We may start to generate worst-case scenarios because our trust has been so damaged in the past. If our trust has been damaged then our sense of safety has been damaged. Just as we may be hyper-vigilant with PTSD-related triggers, we may then become hyper-vigilant to try and ensure our safety from all possible dangers. We may become over-sensitized to the possibility of dangers that are neither probable nor reasonable. We have been pushed into trying to assess every possible worst-case scenario thinking it may keep us safe.
Generating worst-case scenarios can further harm us because all they do is make us feel even more unsafe, more vulnerable, more distrustful of everything out there. It can become cyclic and self-perpetuating.
[As an Aside: Since 9-11 I have had more college students tell me they have generalized anxiety and are afraid something horrible is about to happen. Talking with them, they report no abuse or trauma in their personal history. They have just been rendered hyper-sensitive to the possibility of bad things happening. I think this is due to 9-11 itself and the subsequent scares that Homeland Security caused the population when nothing happened, and in some cases, where there was no credible, intelligence-based threat. People have been rendered afraid when neither they, nor their immediate families, have been directly attacked. I have seen this type of fear affect students in the short term, but it does not seem to stick the way PTSD sticks with a person.]
Worse-Case Scenarios: What Can We Do About It?
The first thing we need to do is to identify that our trust and sense of safety have been damaged.
Then we can try to ask ourselves how likely these worst-case scenarios really are. Many people when facing the scenario, with self-awareness of their PTSD, can nip it in the bud and not have further problems.
Some of my students have had success by writing everything down that they could possibly think would go wrong. List all of the worst-case scenarios and then check them off as likely or unlikely. Listing them means you name them.
You can better control what you can identify and name.
Often this naming and identifying has had the effect of eliminating or diminishing the problem. Being willing to write about them whenever the anxiety comes on us is an important part of inoculating ourselves against their destabilizing affects.
As most readers know, I strongly recommend prayer. Describe what you feel to God. Discuss issues of trust and safety. Lay it on the line.
If you have a person who you can still trust, then have a similar conversation with them. Say out loud what it is that has harmed you and what you are afraid of.
Often, just writing, talking, and/or praying about this can eliminate it or make the tendency to dwell on worst-case scenarios diminish.

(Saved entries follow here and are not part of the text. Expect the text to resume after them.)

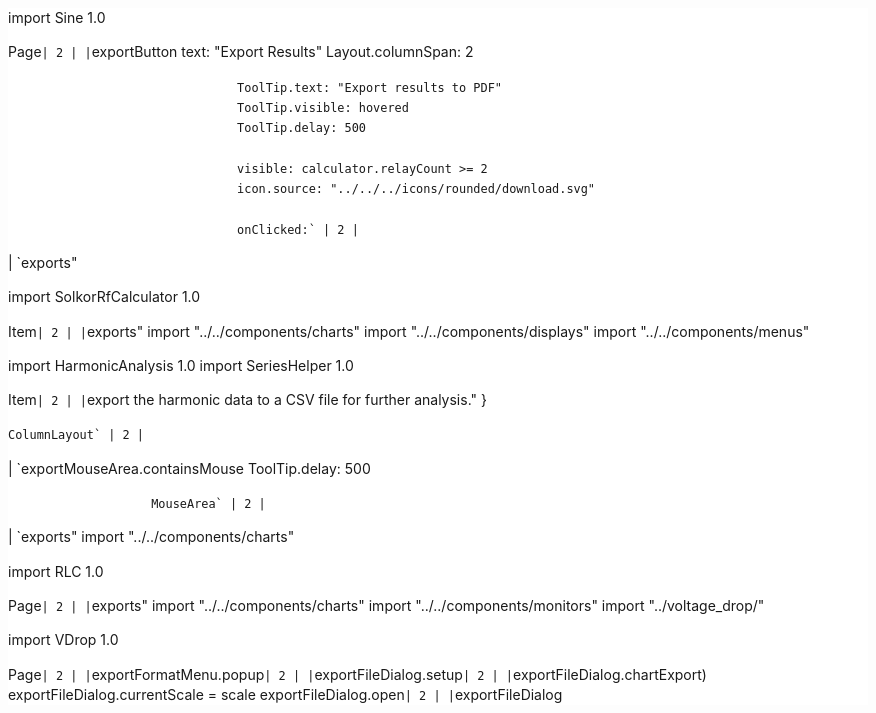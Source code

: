 import Sine 1.0

Page` | 2 |
| `exportButton
                                    text: "Export Results"
                                    Layout.columnSpan: 2

                                    ToolTip.text: "Export results to PDF"
                                    ToolTip.visible: hovered
                                    ToolTip.delay: 500
                                    
                                    visible: calculator.relayCount >= 2
                                    icon.source: "../../../icons/rounded/download.svg"
                                    
                                    onClicked:` | 2 |
| `exports"

import SolkorRfCalculator 1.0

Item` | 2 |
| `exports"
import "../../components/charts"
import "../../components/displays"
import "../../components/menus"

import HarmonicAnalysis 1.0
import SeriesHelper 1.0

Item` | 2 |
| `export the harmonic data to a CSV file for further analysis."
    }

    ColumnLayout` | 2 |
| `exportMouseArea.containsMouse
                        ToolTip.delay: 500
                        
                        MouseArea` | 2 |
| `exports"
import "../../components/charts"

import RLC 1.0

Page` | 2 |
| `exports"
import "../../components/charts"
import "../../components/monitors"
import "../voltage_drop/"

import VDrop 1.0

Page` | 2 |
| `exportFormatMenu.popup` | 2 |
| `exportFileDialog.setup` | 2 |
| `exportFileDialog.chartExport)
            exportFileDialog.currentScale = scale
            exportFileDialog.open` | 2 |
| `exportFileDialog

With or without the advice I have mentioned, there is nothing wrong with seeking psychological insights from a mental health professional. Not every case of focusing too much on worst-case scenarios will be due to PTSD. My specialty is theology and not medicine. The medical and mental health people have good things to offer as we heal.
Remember that you have value. Don’t run away from relationships just to avoid the risk of new hurt. While it is fine to draw back once in a while and lick our wounds and think about the next day, we must not allow ourselves to become isolated. Things get worse with isolation, not better. With or without PTSD, isolation usually is more destructive than productive.
PTSD can incline us to obsess about worst case scenarions. It can try to compel us into isolation in order to avoid the potential pain of deep relationships, trust, and love. Yet, the redicovery of trust and love can help us heal from our PTSD. It may not be with the person who harmed us, but there are still some good people out there. God does not desire for you to wither in PTSD-induced isolation. God desires your love and friendship and wants you to grow and heal in that journey.
The PTSD-Identity wants us to give up, self-isolate, and then die. We need never give up on love. We should never abandon the knowledge that trust can be real and unbroken, even if others have violated our trusts and love in the past. We have value, we are made in the image and likness of God, created in love, trust, and hope.